Set aside one day of the week for the BUSINESS, not writing —say every Friday you’re going to send out at least one piece.  My mentor, John Dufresne, said, No it’s not creative, nor fun, and yes, it eats your time and day, and is mind-boggling, but if you want to see your work published, guess what? You gotta pay the piper and just DO IT. 

Oh, and a little secret—a dear writer friend, Leonard Nash, author of the short story collection You can’t Get There From Here, (www.leonardnash.com) told me years  ago—if you want something to get picked up, then make sure you have at least twelve to twenty pieces circulating at all times. Got those numbers?

Read the instructions carefully in the GUIDELINES before you submit—5 poems, a short story, a short-short, flash fiction, an essay, a whatever, etc. REMEMBER that it’s 5 poems, not 6, and 2000 words, not 2045! If that’s what they want, give them precisely what they want.

Okay, now for the actual submission.  RESEARCH the review, literary journal or magazine and if you think you have a piece that “fits” then GIVE them what they’re asking for, nothing more and nothing less!

If you’re asked for a cover letter—write one.  Be brief.  Doesn’t have to be fancy--a simple introduction and what you’re enclosing.  If you don’t have the necessary or requisite publications for your author bio, write a different letter—say who you’ve studied with, mention conference, and /or workshops you’ve attended and with whom you've studied.   Mention your degree, if you have one or an interesting job.  If you can’t say anything with regards to the writing world, call yourself an idiot savant! Whatever you do, keep it short and succinct—no one wants to read three pages before they get a look at what you're actually submitting.

Send this material to the editor—if you know the person’s name—use it.  And send it to them the way they want it: by Word attachment to an e-mail, by an e-mail with the work in the body of the mail, or by snail mail with SASE.

Don’t change or invent your own method.  Just stick to what the editor or publication WANTS.

Oh, and, here’a biggie—get over yourself—you’re going to get rejected.  So what?  It’s all subjective anyway—what one person hates, the next reader/editor will adore!  Just pop that rejected piece in another envelope and send it off to some other editor. Of course, if the piece is man-handled and a mess, have the courtesy and good sense to make a fresh copy.  Also make sure to change your cover letter’s heading to the proper person.

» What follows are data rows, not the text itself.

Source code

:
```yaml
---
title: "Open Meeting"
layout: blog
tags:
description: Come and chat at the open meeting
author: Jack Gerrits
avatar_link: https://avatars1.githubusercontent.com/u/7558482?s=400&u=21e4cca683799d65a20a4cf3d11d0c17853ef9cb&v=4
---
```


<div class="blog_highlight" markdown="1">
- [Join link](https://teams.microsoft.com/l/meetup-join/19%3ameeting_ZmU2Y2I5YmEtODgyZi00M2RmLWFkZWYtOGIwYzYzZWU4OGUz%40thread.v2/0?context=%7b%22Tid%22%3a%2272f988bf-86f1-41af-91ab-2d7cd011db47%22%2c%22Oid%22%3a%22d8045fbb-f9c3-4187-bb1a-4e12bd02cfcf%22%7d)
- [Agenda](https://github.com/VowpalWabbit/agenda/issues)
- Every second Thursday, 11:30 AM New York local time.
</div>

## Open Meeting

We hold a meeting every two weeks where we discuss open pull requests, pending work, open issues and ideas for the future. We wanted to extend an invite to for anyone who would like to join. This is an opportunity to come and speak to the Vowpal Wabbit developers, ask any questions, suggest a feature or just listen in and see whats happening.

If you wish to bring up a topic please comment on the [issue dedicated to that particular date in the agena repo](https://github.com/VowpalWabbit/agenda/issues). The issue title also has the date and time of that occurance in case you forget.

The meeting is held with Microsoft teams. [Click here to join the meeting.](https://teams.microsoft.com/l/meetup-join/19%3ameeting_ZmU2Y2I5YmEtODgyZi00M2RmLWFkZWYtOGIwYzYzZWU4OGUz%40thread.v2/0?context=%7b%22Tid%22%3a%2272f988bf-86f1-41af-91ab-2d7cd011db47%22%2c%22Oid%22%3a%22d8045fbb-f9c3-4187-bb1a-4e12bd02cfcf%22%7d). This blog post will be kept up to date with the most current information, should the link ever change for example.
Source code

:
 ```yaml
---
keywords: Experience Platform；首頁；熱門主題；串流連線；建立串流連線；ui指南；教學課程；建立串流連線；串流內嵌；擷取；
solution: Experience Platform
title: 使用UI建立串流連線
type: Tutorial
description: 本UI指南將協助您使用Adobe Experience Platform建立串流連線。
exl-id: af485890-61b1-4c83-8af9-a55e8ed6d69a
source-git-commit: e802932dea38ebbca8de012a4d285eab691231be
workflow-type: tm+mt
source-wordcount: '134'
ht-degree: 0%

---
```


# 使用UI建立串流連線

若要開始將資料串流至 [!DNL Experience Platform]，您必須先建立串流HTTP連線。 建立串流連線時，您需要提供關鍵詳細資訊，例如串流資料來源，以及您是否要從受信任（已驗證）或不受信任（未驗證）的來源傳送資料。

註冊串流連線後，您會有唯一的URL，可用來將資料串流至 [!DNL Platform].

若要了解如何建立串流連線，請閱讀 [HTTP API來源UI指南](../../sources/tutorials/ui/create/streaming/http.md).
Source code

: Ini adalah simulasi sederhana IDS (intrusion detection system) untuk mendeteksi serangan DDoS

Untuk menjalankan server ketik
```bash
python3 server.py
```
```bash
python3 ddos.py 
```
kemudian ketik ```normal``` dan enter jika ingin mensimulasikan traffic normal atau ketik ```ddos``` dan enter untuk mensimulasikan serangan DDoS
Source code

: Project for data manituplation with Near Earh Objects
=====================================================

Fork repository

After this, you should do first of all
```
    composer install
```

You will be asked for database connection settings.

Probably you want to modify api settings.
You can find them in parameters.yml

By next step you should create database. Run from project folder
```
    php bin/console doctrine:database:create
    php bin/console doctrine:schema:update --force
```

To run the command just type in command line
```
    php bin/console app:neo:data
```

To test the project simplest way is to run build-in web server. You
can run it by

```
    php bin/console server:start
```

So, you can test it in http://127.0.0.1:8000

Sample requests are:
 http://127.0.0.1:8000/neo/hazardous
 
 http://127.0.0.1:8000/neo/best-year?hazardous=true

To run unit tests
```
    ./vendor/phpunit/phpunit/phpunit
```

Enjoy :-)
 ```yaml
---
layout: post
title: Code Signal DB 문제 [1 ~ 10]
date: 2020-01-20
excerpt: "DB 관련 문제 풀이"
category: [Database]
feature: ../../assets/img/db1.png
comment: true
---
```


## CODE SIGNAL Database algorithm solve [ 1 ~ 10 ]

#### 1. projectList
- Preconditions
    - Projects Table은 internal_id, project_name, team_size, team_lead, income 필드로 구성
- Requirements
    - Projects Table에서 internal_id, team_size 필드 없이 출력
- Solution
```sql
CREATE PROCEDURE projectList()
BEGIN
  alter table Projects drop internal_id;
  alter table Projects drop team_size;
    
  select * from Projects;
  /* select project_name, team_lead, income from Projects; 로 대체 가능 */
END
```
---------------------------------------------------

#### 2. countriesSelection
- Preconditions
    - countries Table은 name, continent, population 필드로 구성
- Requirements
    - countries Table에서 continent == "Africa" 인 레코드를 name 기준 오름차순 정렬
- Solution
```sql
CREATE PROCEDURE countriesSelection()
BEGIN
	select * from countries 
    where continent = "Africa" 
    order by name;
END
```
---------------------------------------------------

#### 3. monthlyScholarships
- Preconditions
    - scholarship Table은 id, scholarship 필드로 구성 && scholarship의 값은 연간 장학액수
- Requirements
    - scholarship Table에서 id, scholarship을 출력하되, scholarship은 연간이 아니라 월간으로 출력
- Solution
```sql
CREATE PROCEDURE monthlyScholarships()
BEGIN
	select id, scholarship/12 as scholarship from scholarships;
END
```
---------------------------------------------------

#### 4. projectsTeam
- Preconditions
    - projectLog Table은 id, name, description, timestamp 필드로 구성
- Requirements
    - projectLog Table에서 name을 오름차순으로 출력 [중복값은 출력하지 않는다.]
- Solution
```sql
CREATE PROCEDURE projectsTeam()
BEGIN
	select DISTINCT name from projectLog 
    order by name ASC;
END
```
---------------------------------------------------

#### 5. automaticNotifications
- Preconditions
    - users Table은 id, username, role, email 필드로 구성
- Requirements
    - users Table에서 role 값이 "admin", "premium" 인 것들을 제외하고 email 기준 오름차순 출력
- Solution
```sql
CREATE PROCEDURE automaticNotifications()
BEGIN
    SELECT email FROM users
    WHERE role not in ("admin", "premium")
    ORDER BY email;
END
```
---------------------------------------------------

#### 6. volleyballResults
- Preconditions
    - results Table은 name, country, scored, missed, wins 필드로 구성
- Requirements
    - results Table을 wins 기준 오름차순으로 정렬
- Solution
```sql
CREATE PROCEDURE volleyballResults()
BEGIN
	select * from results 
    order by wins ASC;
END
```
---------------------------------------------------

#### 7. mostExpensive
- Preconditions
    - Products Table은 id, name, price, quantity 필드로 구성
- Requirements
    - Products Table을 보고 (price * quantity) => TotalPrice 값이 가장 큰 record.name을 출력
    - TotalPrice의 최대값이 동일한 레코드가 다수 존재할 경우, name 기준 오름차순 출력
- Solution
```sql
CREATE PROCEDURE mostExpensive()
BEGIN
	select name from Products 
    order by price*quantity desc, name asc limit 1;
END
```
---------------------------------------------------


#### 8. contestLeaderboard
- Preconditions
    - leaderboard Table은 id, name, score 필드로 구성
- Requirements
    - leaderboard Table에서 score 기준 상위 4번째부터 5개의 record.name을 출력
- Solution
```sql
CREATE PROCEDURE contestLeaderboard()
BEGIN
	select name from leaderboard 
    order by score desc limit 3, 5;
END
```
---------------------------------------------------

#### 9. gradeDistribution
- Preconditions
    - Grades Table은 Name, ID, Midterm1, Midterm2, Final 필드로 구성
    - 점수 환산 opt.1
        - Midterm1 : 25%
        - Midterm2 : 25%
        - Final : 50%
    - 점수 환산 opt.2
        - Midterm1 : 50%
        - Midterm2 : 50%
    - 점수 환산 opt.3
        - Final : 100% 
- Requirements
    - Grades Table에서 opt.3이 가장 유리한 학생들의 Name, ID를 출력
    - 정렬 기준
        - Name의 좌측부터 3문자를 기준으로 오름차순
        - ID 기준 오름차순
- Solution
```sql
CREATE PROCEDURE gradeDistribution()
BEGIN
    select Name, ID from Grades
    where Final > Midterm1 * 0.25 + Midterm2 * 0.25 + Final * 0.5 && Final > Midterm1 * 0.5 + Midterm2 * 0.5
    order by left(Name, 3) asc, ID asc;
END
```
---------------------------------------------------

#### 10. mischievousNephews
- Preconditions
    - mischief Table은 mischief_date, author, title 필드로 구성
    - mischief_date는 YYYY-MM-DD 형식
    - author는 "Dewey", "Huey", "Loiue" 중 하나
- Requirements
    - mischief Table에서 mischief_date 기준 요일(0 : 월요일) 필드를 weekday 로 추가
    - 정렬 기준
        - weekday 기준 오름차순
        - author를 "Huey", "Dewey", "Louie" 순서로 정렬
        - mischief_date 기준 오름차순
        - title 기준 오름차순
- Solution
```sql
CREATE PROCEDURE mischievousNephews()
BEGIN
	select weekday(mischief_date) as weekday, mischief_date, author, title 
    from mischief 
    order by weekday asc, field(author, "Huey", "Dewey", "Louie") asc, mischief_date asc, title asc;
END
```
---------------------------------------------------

Good luck. Don’t wait.  DO IT NOW! 


Tuesday, March 24, 2015

Dialogue

 Here’s what I know that may be useful for writing dialogue.  Always keep a notebook handy and write down everything you overhear or can remember from dreams!  Note the accent, the patterns of speech, the way people interrupt each other. Write down what they are doing when they speak and where they are when the conversation is taking place. Scribble a few words on their phraseology and the patterns and rhythms they use.
In a diner having breakfast with a friend, we overheard this: “You’re dead meat.  You’re so not worth it.  I pay the friggin’ bills and you drink beer with your buddies, watch the Dolphins lose, and slobber over Sports Illustrated’s Swimsuit issue. What? What did you say? What the f---? Take a hike, Harry.  It’s over. Finished.  As in done—like last night’s movie: The End.”
With that the blonde in a navy blue Nike sweat suit, slammed shut her micro-mini cell phone swathed in powder pink faux leather, tossed it in her bag, and proceeded to order breakfast. 
My friend whispered, “Did you get that?”
“Every friggin’ word, Harry.”

Can I use this material?  Probably not.  But I was lucky enough to watch while she was on the phone and maybe her actions while she spoke to Harry could be useful in writing a kiss-off.  The woman had the phone snug to one ear as she spoke into the phone and at the same time pulled out her cosmetic bag from her purse.  It was a small white Fendi.  From it, she extracted her mirror, a lipstick and a small pencil.  The minute she flipped the cell phone back in her purse, she called the waitress over and ordered breakfast for two.  Did I miss something?  Is Harry going to show after all?
She then outlined her lips with the small pencil, smeared lipstick all over her lips and blotted her mouth with a brown, re-cycled paper napkin several times.  She closed the compact, put it back in her purse, and smiled with smug satisfaction.  The next thing that happened was that a very handsome Latino-looking man walked over and kissed her on the mouth she’d just blotted so carefully.  She smiled at him, then licked her lips.
Aha!  So what do I know or did I just learn about dialogue?  It needs action.  There are two people involved in it at least even though not both can be seen. People need people.  Never leave a character alone too long so they have to speak to themselves or a mirror.  The dialogue has to occur in a place, a setting, otherwise, we have “talking heads.”  Someone is speaking and someone’s listening. If the other person is present, there will be body language to record.  There needs to be a reaction—and though we didn’t get Harry’s because the blue-suited Nike woman didn’t give him a chance, we know several things.  She was not really upset or emotionally charged about breaking up with Harry.  How do we know this?  Simple.  She was more interested in taking out her make-up to look good for the Latino guy and ordering breakfast.  No tears for blondie.  
So if I were writing a break-up telephone scene I would describe her actions, using the five senses and steal some of the dialogue.  Let’s approach the action and the senses and analyze what she did.  She touched the phone, spoke into it, listened while she asked, What? looked at herself in the mirror, felt the lipstick go on too thickly, wiped it off, tasted the Latino’s kiss. What’s missing? Smell.  Perhaps I’d write this scene adding something of the odors in the diner, the pervading smell of burnt toast, or perhaps have my blonde character apply some perfume or sniff the guy she kissed, savoring his aftershave.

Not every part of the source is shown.